Painting by John Francis Rigaud

Portrait of Horatio Nelson is a 1781 portrait painting by the Italian-born English artist John Francis Rigaud depicting the British sailor Horatio Nelson. Later a celebrated admiral, known for his victories at the Battle of the Nile and Battle of Trafalgar, Nelson was at this time a young captain in the Royal Navy. It is occasionally known as the Young Nelson.
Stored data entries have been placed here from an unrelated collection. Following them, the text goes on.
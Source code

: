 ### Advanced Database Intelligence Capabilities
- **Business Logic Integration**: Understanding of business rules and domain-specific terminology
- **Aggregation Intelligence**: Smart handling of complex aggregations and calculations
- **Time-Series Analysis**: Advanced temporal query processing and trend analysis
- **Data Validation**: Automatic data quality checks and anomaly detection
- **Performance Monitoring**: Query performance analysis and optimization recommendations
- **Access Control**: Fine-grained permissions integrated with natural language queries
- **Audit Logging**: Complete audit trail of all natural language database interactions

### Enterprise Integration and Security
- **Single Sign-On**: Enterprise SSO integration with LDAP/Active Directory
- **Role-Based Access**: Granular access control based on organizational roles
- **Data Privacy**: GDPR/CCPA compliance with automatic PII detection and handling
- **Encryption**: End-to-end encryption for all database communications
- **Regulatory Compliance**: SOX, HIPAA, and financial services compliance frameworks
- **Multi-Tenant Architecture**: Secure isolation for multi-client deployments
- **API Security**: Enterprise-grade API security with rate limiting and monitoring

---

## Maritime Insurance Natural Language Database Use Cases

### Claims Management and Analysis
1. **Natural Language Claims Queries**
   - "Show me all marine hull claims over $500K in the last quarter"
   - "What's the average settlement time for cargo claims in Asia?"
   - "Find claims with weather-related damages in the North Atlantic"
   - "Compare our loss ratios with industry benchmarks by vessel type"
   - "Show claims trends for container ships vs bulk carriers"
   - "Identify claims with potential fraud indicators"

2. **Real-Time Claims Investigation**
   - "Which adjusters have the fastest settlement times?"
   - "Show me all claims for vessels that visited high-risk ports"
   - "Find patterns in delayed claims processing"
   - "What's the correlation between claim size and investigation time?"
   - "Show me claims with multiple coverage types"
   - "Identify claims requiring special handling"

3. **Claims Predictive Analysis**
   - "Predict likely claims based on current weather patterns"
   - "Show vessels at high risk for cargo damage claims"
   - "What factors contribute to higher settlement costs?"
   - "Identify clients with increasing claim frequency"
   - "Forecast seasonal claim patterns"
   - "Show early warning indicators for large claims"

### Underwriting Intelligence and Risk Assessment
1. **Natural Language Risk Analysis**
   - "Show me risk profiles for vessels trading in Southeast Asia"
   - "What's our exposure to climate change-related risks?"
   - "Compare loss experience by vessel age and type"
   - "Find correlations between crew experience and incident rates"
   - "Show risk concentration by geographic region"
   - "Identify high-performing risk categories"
It was one of several works commissioned of promising young officers by their commander William Locker. It was commissioned in 1777 when he was still a lieutenant but not finished until he had returned to England following service during the American War of Independence, by which time he had been promoted to captain. It was readjusted to reflect his promotion. He is shown in the full dress uniform with the 1780 attack on San Juan in Central America as a backdrop. Today it is in the collection of the National Maritime Museum in Greenwich.

==Bibliography==
- Coleman, Terry. The Nelson Touch: The Life and Legend of Horatio Nelson. Oxford University Press, 2004.
- Vincent, Edgar. Nelson: Love & Fame. Yale University Press, 2003.
- Walker, Richard. The Nelson Portraits: An Iconography of Horatio, Viscount Nelson. Royal Naval Museum Publications, 1998.